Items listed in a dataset
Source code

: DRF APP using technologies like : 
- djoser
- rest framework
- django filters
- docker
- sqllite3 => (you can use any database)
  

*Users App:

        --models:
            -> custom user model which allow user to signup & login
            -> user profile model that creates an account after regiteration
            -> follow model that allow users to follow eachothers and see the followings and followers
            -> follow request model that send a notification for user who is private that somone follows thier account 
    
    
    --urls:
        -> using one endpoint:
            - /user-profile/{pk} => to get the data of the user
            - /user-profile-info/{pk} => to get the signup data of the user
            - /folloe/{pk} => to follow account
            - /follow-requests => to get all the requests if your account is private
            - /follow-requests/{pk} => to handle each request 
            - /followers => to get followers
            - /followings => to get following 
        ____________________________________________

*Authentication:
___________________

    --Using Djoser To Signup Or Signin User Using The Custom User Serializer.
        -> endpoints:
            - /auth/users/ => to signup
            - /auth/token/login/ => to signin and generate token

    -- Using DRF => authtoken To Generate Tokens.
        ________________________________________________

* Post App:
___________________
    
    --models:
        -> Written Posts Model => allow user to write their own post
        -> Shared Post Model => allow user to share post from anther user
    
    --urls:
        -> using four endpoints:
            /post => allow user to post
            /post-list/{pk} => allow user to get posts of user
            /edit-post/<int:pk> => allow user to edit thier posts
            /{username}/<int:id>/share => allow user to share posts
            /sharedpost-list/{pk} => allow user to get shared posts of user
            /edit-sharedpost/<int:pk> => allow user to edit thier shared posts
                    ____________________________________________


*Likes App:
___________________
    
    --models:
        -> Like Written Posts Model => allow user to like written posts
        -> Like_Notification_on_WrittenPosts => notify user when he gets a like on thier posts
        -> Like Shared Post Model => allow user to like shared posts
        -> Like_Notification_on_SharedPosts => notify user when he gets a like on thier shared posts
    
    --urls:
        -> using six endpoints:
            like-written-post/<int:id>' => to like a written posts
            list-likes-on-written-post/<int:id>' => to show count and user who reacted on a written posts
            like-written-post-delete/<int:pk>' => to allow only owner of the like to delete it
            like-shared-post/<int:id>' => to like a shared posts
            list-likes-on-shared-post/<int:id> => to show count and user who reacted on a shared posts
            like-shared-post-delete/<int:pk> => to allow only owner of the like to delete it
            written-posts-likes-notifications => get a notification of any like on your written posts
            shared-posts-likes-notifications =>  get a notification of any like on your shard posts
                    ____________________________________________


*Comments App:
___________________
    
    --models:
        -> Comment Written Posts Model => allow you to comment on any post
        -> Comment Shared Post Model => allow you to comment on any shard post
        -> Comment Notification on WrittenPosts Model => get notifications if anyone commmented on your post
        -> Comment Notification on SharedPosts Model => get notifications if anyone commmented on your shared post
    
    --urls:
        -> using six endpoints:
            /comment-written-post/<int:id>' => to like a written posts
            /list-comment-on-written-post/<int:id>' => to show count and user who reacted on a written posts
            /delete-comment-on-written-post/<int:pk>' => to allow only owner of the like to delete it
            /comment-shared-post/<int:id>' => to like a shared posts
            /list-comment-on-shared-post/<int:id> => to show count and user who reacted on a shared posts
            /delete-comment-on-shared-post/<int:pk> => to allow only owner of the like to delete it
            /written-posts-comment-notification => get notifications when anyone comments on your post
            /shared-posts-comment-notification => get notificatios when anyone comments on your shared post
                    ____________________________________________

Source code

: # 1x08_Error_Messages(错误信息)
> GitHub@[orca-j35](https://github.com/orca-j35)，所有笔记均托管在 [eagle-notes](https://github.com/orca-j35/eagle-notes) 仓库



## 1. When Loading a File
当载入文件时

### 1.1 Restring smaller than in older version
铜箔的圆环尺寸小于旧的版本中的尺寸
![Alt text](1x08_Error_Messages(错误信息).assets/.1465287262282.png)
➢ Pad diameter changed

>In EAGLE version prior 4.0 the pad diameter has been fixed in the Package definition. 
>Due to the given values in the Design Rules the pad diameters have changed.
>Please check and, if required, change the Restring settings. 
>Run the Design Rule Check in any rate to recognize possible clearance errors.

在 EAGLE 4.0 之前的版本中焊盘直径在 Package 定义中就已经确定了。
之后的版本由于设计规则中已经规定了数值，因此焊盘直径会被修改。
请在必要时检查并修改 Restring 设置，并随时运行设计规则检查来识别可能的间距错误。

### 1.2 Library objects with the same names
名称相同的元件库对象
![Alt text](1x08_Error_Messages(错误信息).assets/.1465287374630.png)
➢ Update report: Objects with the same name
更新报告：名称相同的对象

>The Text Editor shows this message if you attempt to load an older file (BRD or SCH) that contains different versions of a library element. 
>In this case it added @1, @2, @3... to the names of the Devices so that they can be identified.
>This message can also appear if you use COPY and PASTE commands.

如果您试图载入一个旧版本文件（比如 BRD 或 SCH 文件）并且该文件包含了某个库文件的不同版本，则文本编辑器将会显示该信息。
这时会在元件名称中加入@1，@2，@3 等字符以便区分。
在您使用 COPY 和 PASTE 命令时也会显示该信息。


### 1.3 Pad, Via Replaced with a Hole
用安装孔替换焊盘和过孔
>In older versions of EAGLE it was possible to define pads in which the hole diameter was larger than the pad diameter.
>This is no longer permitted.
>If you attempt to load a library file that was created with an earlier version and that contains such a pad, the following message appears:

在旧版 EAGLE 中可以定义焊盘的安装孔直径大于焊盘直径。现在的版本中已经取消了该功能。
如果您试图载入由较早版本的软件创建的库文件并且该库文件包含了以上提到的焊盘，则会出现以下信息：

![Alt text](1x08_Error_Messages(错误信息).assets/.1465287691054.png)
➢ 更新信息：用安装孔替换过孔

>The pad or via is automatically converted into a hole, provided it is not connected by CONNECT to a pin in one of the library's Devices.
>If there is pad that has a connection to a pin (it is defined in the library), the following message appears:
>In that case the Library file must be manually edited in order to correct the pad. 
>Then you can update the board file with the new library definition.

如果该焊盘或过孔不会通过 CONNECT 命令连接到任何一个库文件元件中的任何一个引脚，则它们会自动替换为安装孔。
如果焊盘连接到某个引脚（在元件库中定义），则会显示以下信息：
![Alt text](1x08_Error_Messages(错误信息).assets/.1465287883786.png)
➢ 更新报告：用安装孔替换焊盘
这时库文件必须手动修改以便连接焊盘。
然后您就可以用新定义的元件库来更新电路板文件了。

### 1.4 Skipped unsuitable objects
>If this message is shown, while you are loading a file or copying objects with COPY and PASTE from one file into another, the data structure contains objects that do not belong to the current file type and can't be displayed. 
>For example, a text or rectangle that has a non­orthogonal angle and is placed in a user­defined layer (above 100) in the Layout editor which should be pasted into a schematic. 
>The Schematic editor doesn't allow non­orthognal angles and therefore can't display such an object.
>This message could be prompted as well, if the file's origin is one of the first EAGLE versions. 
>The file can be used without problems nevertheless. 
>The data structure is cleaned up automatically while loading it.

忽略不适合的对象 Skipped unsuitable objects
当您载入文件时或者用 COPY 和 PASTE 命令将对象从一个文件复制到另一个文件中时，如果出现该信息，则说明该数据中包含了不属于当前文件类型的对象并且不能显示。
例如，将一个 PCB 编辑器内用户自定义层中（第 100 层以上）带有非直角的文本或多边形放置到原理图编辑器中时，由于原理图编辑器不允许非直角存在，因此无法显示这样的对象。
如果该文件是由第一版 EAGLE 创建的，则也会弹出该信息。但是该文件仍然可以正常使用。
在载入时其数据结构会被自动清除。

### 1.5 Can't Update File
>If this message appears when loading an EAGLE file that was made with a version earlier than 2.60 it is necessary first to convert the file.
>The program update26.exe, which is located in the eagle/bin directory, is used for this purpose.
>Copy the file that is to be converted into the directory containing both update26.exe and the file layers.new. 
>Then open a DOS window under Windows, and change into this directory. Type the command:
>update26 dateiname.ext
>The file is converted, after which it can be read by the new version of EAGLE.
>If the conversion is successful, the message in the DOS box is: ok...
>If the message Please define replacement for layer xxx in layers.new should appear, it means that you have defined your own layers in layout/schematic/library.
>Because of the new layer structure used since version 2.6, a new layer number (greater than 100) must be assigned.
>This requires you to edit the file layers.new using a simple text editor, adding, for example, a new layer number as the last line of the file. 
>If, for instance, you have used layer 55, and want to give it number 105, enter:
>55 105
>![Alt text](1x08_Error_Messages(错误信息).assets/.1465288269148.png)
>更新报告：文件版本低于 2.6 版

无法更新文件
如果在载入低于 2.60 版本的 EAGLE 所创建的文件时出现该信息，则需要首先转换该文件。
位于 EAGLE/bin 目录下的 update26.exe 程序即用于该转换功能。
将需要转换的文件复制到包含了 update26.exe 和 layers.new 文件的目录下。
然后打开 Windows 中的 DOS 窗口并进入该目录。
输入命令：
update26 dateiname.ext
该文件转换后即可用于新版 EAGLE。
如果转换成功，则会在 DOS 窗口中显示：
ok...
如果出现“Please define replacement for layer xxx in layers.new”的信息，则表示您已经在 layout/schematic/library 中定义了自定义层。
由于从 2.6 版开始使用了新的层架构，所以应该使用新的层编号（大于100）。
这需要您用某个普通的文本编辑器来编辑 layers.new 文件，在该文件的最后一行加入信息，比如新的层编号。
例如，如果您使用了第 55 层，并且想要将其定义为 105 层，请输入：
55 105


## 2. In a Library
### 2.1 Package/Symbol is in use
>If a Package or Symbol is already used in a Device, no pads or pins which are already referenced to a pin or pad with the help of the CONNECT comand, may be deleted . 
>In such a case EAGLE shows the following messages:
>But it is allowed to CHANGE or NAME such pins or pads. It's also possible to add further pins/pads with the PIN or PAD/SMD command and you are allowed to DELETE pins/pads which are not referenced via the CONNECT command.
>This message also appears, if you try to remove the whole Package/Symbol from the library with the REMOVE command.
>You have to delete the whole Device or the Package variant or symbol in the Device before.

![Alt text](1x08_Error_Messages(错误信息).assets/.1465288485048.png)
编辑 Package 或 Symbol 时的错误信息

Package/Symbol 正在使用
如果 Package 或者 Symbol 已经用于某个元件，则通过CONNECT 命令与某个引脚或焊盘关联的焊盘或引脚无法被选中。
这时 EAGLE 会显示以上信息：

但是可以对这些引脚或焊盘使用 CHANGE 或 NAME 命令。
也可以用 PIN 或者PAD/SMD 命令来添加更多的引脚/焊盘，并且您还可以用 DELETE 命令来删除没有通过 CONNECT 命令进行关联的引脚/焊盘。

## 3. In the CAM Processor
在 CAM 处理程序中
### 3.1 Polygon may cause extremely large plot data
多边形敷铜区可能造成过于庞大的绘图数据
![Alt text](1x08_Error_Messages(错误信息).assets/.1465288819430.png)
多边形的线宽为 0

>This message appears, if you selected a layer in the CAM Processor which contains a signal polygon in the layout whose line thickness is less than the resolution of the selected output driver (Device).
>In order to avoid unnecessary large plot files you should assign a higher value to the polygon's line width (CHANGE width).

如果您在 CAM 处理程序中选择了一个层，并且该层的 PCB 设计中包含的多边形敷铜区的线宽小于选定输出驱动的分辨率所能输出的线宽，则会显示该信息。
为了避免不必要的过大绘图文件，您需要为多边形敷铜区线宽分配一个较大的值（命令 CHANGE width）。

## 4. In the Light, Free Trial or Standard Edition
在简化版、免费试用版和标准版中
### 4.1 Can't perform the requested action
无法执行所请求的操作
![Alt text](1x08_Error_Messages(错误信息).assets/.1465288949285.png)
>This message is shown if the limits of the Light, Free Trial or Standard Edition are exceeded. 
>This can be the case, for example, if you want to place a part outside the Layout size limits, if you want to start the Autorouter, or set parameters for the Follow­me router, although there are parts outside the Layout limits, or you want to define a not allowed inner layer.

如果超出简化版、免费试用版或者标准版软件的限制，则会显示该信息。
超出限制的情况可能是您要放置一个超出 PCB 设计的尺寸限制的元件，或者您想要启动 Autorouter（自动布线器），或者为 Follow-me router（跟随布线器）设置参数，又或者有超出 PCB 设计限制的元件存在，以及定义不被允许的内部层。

### Exercise goal
Which lines above include the word "defined"? Show each one.

### Answer for the task
>If there is pad that has a connection to a pin (it is defined in the library), the following message appears:
>For example, a text or rectangle that has a non­orthogonal angle and is placed in a user­defined layer (above 100) in the Layout editor which should be pasted into a schematic. 
>If the message Please define replacement for layer xxx in layers.new should appear, it means that you have defined your own layers in layout/schematic/library.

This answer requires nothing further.